What the exercise asks
Searching the material below, find each line that includes the word "True", and copy it.

Provided material
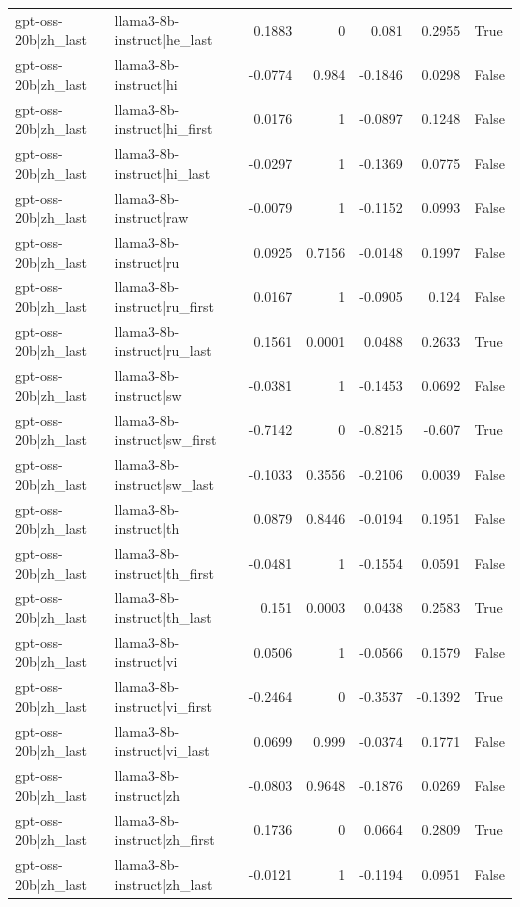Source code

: \begin{table}
\begin{tabular}{l l r r r r l}
gpt-oss-20b|zh_last & llama3-8b-instruct|he_last & 0.1883 & 0 & 0.081 & 0.2955 & True \\
gpt-oss-20b|zh_last & llama3-8b-instruct|hi & -0.0774 & 0.984 & -0.1846 & 0.0298 & False \\
gpt-oss-20b|zh_last & llama3-8b-instruct|hi_first & 0.0176 & 1 & -0.0897 & 0.1248 & False \\
gpt-oss-20b|zh_last & llama3-8b-instruct|hi_last & -0.0297 & 1 & -0.1369 & 0.0775 & False \\
gpt-oss-20b|zh_last & llama3-8b-instruct|raw & -0.0079 & 1 & -0.1152 & 0.0993 & False \\
gpt-oss-20b|zh_last & llama3-8b-instruct|ru & 0.0925 & 0.7156 & -0.0148 & 0.1997 & False \\
gpt-oss-20b|zh_last & llama3-8b-instruct|ru_first & 0.0167 & 1 & -0.0905 & 0.124 & False \\
gpt-oss-20b|zh_last & llama3-8b-instruct|ru_last & 0.1561 & 0.0001 & 0.0488 & 0.2633 & True \\
gpt-oss-20b|zh_last & llama3-8b-instruct|sw & -0.0381 & 1 & -0.1453 & 0.0692 & False \\
gpt-oss-20b|zh_last & llama3-8b-instruct|sw_first & -0.7142 & 0 & -0.8215 & -0.607 & True \\
gpt-oss-20b|zh_last & llama3-8b-instruct|sw_last & -0.1033 & 0.3556 & -0.2106 & 0.0039 & False \\
gpt-oss-20b|zh_last & llama3-8b-instruct|th & 0.0879 & 0.8446 & -0.0194 & 0.1951 & False \\
gpt-oss-20b|zh_last & llama3-8b-instruct|th_first & -0.0481 & 1 & -0.1554 & 0.0591 & False \\
gpt-oss-20b|zh_last & llama3-8b-instruct|th_last & 0.151 & 0.0003 & 0.0438 & 0.2583 & True \\
gpt-oss-20b|zh_last & llama3-8b-instruct|vi & 0.0506 & 1 & -0.0566 & 0.1579 & False \\
gpt-oss-20b|zh_last & llama3-8b-instruct|vi_first & -0.2464 & 0 & -0.3537 & -0.1392 & True \\
gpt-oss-20b|zh_last & llama3-8b-instruct|vi_last & 0.0699 & 0.999 & -0.0374 & 0.1771 & False \\
gpt-oss-20b|zh_last & llama3-8b-instruct|zh & -0.0803 & 0.9648 & -0.1876 & 0.0269 & False \\
gpt-oss-20b|zh_last & llama3-8b-instruct|zh_first & 0.1736 & 0 & 0.0664 & 0.2809 & True \\
gpt-oss-20b|zh_last & llama3-8b-instruct|zh_last & -0.0121 & 1 & -0.1194 & 0.0951 & False \\

\end{tabular}
\end{table}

Your response
gpt-oss-20b|zh_last & llama3-8b-instruct|he_last & 0.1883 & 0 & 0.081 & 0.2955 & True \\
gpt-oss-20b|zh_last & llama3-8b-instruct|ru_last & 0.1561 & 0.0001 & 0.0488 & 0.2633 & True \\
gpt-oss-20b|zh_last & llama3-8b-instruct|sw_first & -0.7142 & 0 & -0.8215 & -0.607 & True \\
gpt-oss-20b|zh_last & llama3-8b-instruct|th_last & 0.151 & 0.0003 & 0.0438 & 0.2583 & True \\
gpt-oss-20b|zh_last & llama3-8b-instruct|vi_first & -0.2464 & 0 & -0.3537 & -0.1392 & True \\
gpt-oss-20b|zh_last & llama3-8b-instruct|zh_first & 0.1736 & 0 & 0.0664 & 0.2809 & True \\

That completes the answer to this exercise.